Avec l’éloignement, le décor adoptait progressivement une dominante végétale et m’invitait ainsi à prendre mon temps. Je pouvais ralentir, m’arrêter, contempler. Régulièrement, le long de ma « nationale », des panneaux de signalisation m’indiquaient les communes que je traversais

tout en me donnant la distance jusqu’à des villes plus éloignées. Il faut dire que cette voie est la E3, et qu’à ce titre elle vous guide à travers une bonne part de l’Europe.

Le début du voyage, vous dis-je

Je ne suis pas le seul à profiter de cette paix. Je vois bien quelques promeneurs, quelques cyclistes comme moi qui empruntent la voie sur la distance de leur choix ou bien des joggeurs courageux qui semblent sortis de nulle part.

Par-delà le courage que je leur reconnais, j’approuve leur choix : quel plaisir d’être en pleine nature pour développer son effort.

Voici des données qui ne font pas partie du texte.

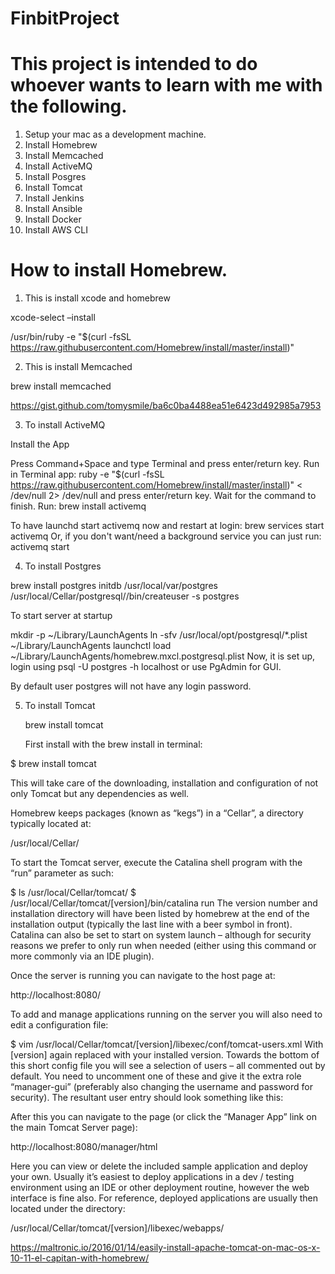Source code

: # FinbitProject

# This project is intended to do whoever wants to learn with me with the following.
1. Setup your mac as a development machine.
2. Install Homebrew
3. Install Memcached
4. Install ActiveMQ
5. Install Posgres
6. Install Tomcat
7. Install Jenkins
8. Install Ansible
9. Install Docker
10. Install AWS CLI

# How to install Homebrew.

1. This is install xcode and homebrew 

 xcode-select –install

 /usr/bin/ruby -e "$(curl -fsSL https://raw.githubusercontent.com/Homebrew/install/master/install)"

2. This is install Memcached

 brew install memcached
 
 https://gist.github.com/tomysmile/ba6c0ba4488ea51e6423d492985a7953
 
3. To install ActiveMQ

 Install the App

 Press Command+Space and type Terminal and press enter/return key.
 Run in Terminal app:
 ruby -e "$(curl -fsSL https://raw.githubusercontent.com/Homebrew/install/master/install)" < /dev/null 2> /dev/null
 and press enter/return key. Wait for the command to finish.
 Run:
 brew install activemq

  To have launchd start activemq now and restart at login:
  brew services start activemq
  Or, if you don't want/need a background service you can just run:
  activemq start

4. To install Postgres

  brew install postgres
  initdb /usr/local/var/postgres
  /usr/local/Cellar/postgresql/<version>/bin/createuser -s postgres
  
  To start server at startup

  mkdir -p ~/Library/LaunchAgents
  ln -sfv /usr/local/opt/postgresql/*.plist ~/Library/LaunchAgents
  launchctl load ~/Library/LaunchAgents/homebrew.mxcl.postgresql.plist
  Now, it is set up, login using psql -U postgres -h localhost or use PgAdmin for GUI.

  By default user postgres will not have any login password.

5. To install Tomcat

   brew install tomcat

   First install with the brew install in terminal:

  $ brew install tomcat
  
  This will take care of the downloading, installation and configuration of not only Tomcat but any dependencies as well.

  Homebrew keeps packages (known as “kegs”) in a “Cellar”, a directory typically located at:

  /usr/local/Cellar/

  To start the Tomcat server, execute the Catalina shell program with the “run” parameter as such:

  $ ls /usr/local/Cellar/tomcat/
  $ /usr/local/Cellar/tomcat/[version]/bin/catalina run
  The version number and installation directory will have been listed by homebrew at the end of the installation output (typically the last line with a beer symbol in front). Catalina can also be set to start on system launch – although for security reasons we prefer to only run when needed (either using this command or more commonly via an IDE plugin).

  Once the server is running you can navigate to the host page at:

  http://localhost:8080/

  To add and manage applications running on the server you will also need to edit a configuration file:

  $ vim /usr/local/Cellar/tomcat/[version]/libexec/conf/tomcat-users.xml
  With [version] again replaced with your installed version. Towards the bottom of this short config file you will see a selection of users – all commented out by default. You need to uncomment one of these and give it the extra role “manager-gui” (preferably also changing the username and password for security). The resultant user entry should look something like this:

  <user username="admin" password="password" roles="tomcat,manager-gui" />
  After this you can navigate to the page (or click the “Manager App” link on the main Tomcat Server page):

  http://localhost:8080/manager/html

  Here you can view or delete the included sample application and deploy your own. Usually it’s easiest to deploy applications in a dev / testing environment using an IDE or other deployment routine, however the web interface is fine also. For reference, deployed applications are usually then located under the directory:

  /usr/local/Cellar/tomcat/[version]/libexec/webapps/

  https://maltronic.io/2016/01/14/easily-install-apache-tomcat-on-mac-os-x-10-11-el-capitan-with-homebrew/

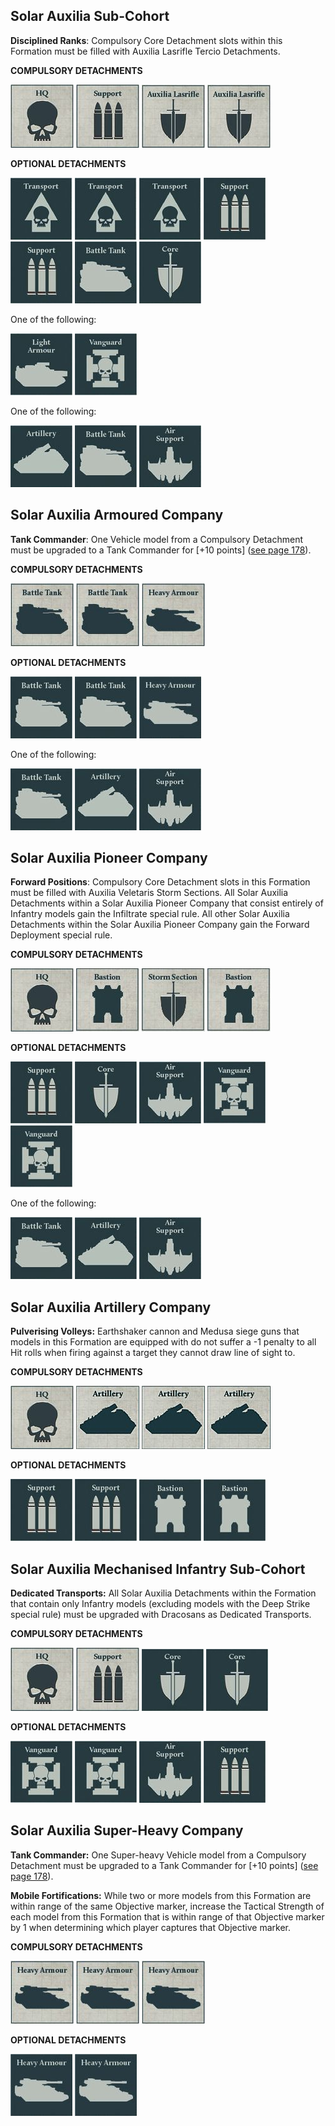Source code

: ## Solar Auxilia Sub-Cohort

**Disciplined Ranks**: Compulsory Core Detachment slots within this Formation must be filled with Auxilia Lasrifle Tercio Detachments.

**COMPULSORY DETACHMENTS** 

[![](../media/the_solar_auxilia/compulsory_hq.jpg)](detachments.md#hq-detachments) [![](../media/the_solar_auxilia/compulsory_support.jpg)](detachments.md#support-detachments) ![](../media/the_solar_auxilia/compulsory_auxilia_lasrifle.jpg) ![](../media/the_solar_auxilia/compulsory_auxilia_lasrifle.jpg) 

**OPTIONAL DETACHMENTS**

[![](../media/the_solar_auxilia/optional_transport.jpg)](detachments.md#transport-detachments) [![](../media/the_solar_auxilia/optional_transport.jpg)](detachments.md#transport-detachments) [![](../media/the_solar_auxilia/optional_transport.jpg)](detachments.md#transport-detachments) [![](../media/the_solar_auxilia/optional_support.jpg)](detachments.md#support-detachments) [![](../media/the_solar_auxilia/optional_support.jpg)](detachments.md#support-detachments) [![](../media/the_solar_auxilia/optional_battle_tank.jpg)](detachments.md#battle-tank-detachments) [![](../media/the_solar_auxilia/optional_core.jpg)](detachments.md#core-detachments) 

One of the following:

![](../media/the_solar_auxilia/optional_light_armour.jpg) [![](../media/the_solar_auxilia/optional_vanguard.jpg)](detachments.md#vanguard-detachments)

One of the following:

[![](../media/the_solar_auxilia/optional_artillery.jpg)](detachments.md#artillery-detachments) [![](../media/the_solar_auxilia/optional_battle_tank.jpg)](detachments.md#battle-tank-detachments) [![](../media/the_solar_auxilia/optional_air_support.jpg)](detachments.md#air-support-detachments) 

## Solar Auxilia Armoured Company

**Tank Commander**: One Vehicle model from a Compulsory Detachment must be upgraded to a Tank Commander for [+10 points] ([see page 178](index.md#tank-commander)).

**COMPULSORY DETACHMENTS** 

[![](../media/the_solar_auxilia/compulsory_battle_tank.jpg)](detachments.md#battle-tank-detachments) [![](../media/the_solar_auxilia/compulsory_battle_tank.jpg)](detachments.md#battle-tank-detachments) [![](../media/the_solar_auxilia/compulsory_heavy_armour.jpg)](detachments.md#heavy-armour-detachments) 

**OPTIONAL DETACHMENTS**

[![](../media/the_solar_auxilia/optional_battle_tank.jpg)](detachments.md#battle-tank-detachments) [![](../media/the_solar_auxilia/optional_battle_tank.jpg)](detachments.md#battle-tank-detachments) [![](../media/the_solar_auxilia/optional_heavy_armour.jpg)](detachments.md#heavy-armour-detachments) 

One of the following:

[![](../media/the_solar_auxilia/optional_battle_tank.jpg)](detachments.md#battle-tank-detachments) [![](../media/the_solar_auxilia/optional_artillery.jpg)](detachments.md#artillery-detachments) [![](../media/the_solar_auxilia/optional_air_support.jpg)](detachments.md#air-support-detachments) 

## Solar Auxilia Pioneer Company

**Forward Positions**: Compulsory Core Detachment slots in this Formation must be filled with Auxilia Veletaris Storm Sections. All Solar Auxilia Detachments within a Solar Auxilia Pioneer Company that consist entirely of Infantry models gain the Infiltrate special rule. All other Solar Auxilia Detachments within the Solar Auxilia Pioneer Company gain the Forward Deployment special rule.

**COMPULSORY DETACHMENTS** 

[![](../media/the_solar_auxilia/compulsory_hq.jpg)](detachments.md#hq-detachments) [![](../media/the_solar_auxilia/compulsory_bastion.jpg)](detachments.md#bastion-detachments) ![](../media/the_solar_auxilia/compulsory_storm_section.jpg) [![](../media/the_solar_auxilia/compulsory_bastion.jpg)](detachments.md#bastion-detachments) 

**OPTIONAL DETACHMENTS**

[![](../media/the_solar_auxilia/optional_support.jpg)](detachments.md#support-detachments) [![](../media/the_solar_auxilia/optional_core.jpg)](detachments.md#core-detachments) [![](../media/the_solar_auxilia/optional_air_support.jpg)](detachments.md#air-support-detachments) [![](../media/the_solar_auxilia/optional_vanguard.jpg)](detachments.md#vanguard-detachments) [![](../media/the_solar_auxilia/optional_vanguard.jpg)](detachments.md#vanguard-detachments) 

One of the following:

[![](../media/the_solar_auxilia/optional_battle_tank.jpg)](detachments.md#battle-tank-detachments) [![](../media/the_solar_auxilia/optional_artillery.jpg)](detachments.md#artillery-detachments) [![](../media/the_solar_auxilia/optional_air_support.jpg)](detachments.md#air-support-detachments) 


## Solar Auxilia Artillery Company

**Pulverising Volleys:** Earthshaker cannon and Medusa siege guns that models in this Formation are equipped with do not suffer a -1 penalty to all Hit rolls when firing against a target they cannot draw line of sight to.

**COMPULSORY DETACHMENTS** 

[![](../media/the_solar_auxilia/compulsory_hq.jpg)](detachments.md#hq-detachments) [![](../media/the_solar_auxilia/compulsory_artillery.jpg)](detachments.md#artillery-detachments) [![](../media/the_solar_auxilia/compulsory_artillery.jpg)](detachments.md#artillery-detachments) [![](../media/the_solar_auxilia/compulsory_artillery.jpg)](detachments.md#artillery-detachments)

**OPTIONAL DETACHMENTS**

[![](../media/the_solar_auxilia/optional_support.jpg)](detachments.md#support-detachments) [![](../media/the_solar_auxilia/optional_support.jpg)](detachments.md#support-detachments) [![](../media/the_solar_auxilia/optional_bastion.jpg)](detachments.md#bastion-detachments) [![](../media/the_solar_auxilia/optional_bastion.jpg)](detachments.md#bastion-detachments) 

## Solar Auxilia Mechanised Infantry Sub-Cohort

**Dedicated Transports:** All Solar Auxilia Detachments within the Formation that contain only Infantry models (excluding models with the Deep Strike special rule) must be upgraded with Dracosans as Dedicated Transports.

**COMPULSORY DETACHMENTS** 

[![](../media/the_solar_auxilia/compulsory_hq.jpg)](detachments.md#hq-detachments) [![](../media/the_solar_auxilia/compulsory_support.jpg)](detachments.md#support-detachments) [![](../media/the_solar_auxilia/optional_core.jpg)](detachments.md#core-detachments) [![](../media/the_solar_auxilia/optional_core.jpg)](detachments.md#core-detachments)

**OPTIONAL DETACHMENTS**

[![](../media/the_solar_auxilia/optional_vanguard.jpg)](detachments.md#vanguard-detachments) [![](../media/the_solar_auxilia/optional_vanguard.jpg)](detachments.md#vanguard-detachments) [![](../media/the_solar_auxilia/optional_air_support.jpg)](detachments.md#air-support-detachments) [![](../media/the_solar_auxilia/optional_support.jpg)](detachments.md#support-detachments)

## Solar Auxilia Super-Heavy Company

**Tank Commander:** One Super-heavy Vehicle model from a Compulsory Detachment must be upgraded to a Tank Commander for [+10 points] ([see page 178](index.md#tank-commander)).

**Mobile Fortifications:** While two or more models from this Formation are within range of the same Objective marker, increase the Tactical Strength of each model from this Formation that is within range of that Objective marker by 1 when determining which player captures that Objective marker.

**COMPULSORY DETACHMENTS** 

[![](../media/the_solar_auxilia/compulsory_heavy_armour.jpg)](detachments.md#heavy-armour-detachments) [![](../media/the_solar_auxilia/compulsory_heavy_armour.jpg)](detachments.md#heavy-armour-detachments) [![](../media/the_solar_auxilia/compulsory_heavy_armour.jpg)](detachments.md#heavy-armour-detachments)

**OPTIONAL DETACHMENTS**

[![](../media/the_solar_auxilia/optional_heavy_armour.jpg)](detachments.md#heavy-armour-detachments) [![](../media/the_solar_auxilia/optional_heavy_armour.jpg)](detachments.md#heavy-armour-detachments)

De mon côté, je note avec amusement que les fleurs blanches sont vraiment le signe de l’arrivée du printemps.

Elles ont sorti la tête et tapissent véritablement des pans entiers du sous-bois.

J’entame mon demi-tour et rentre vers Paris par le même chemin qu’à l’aller. Nul sentiment de déjà vu pour autant. Le trajet est abordé sous un autre angle. Je ne suis plus autant poussé par la même quête de m’évader, je viens de le faire. Je savoure en conscience l’expérience vécue, regarde autour de moi avec un œil reposé et constate qu’avec le soleil déclinant, la lumière projette une teinte dorée sur tout ce qui m’entoure, comme une façon de magnifier ce qui sera rangé dans ma mémoire au rayon des souvenirs simples et pleins.

Pantin a fière allure alors que je m’en rapproche. Il règne une grande quiétude le long des berges, les aménagements avec une belle largeur donnent à ces espaces l’air d’une promenade autant que celui d’une place. Ça tombe bien les habitants viennent visiblement en prendre possession pour se promener autant que pour se rencontrer. Une succession de ponts enjambent le canal. La vie se densifie. Avant de rentrer dans Paris se dressent les Grands Moulins : une sorte de château dominant dans un environnement de faible hauteur.

Passage sous le périphérique, entrée et traversée du Parc de la Villette. Il faut se montrer vigilant car les piétons, les cyclistes, les obstacles se multiplient. Au niveau de l’écluse, cela redevient la ville dans toute son activité et tout son bruit. 

C’est clair, je suis de retour. Une bonne surprise m’attend quelques mètres plus loin. Au bout du bassin de la Villette, les terrasses et les quais sont envahis par une foule détendue venue partager un verre dans la lumière déclinante d’une belle fin d’après-midi. Ce genre de grand rassemblement spontané est particulièrement accueillant. Je me laisse tenter et décide de me joindre à eux. Et là, commence un autre voyage.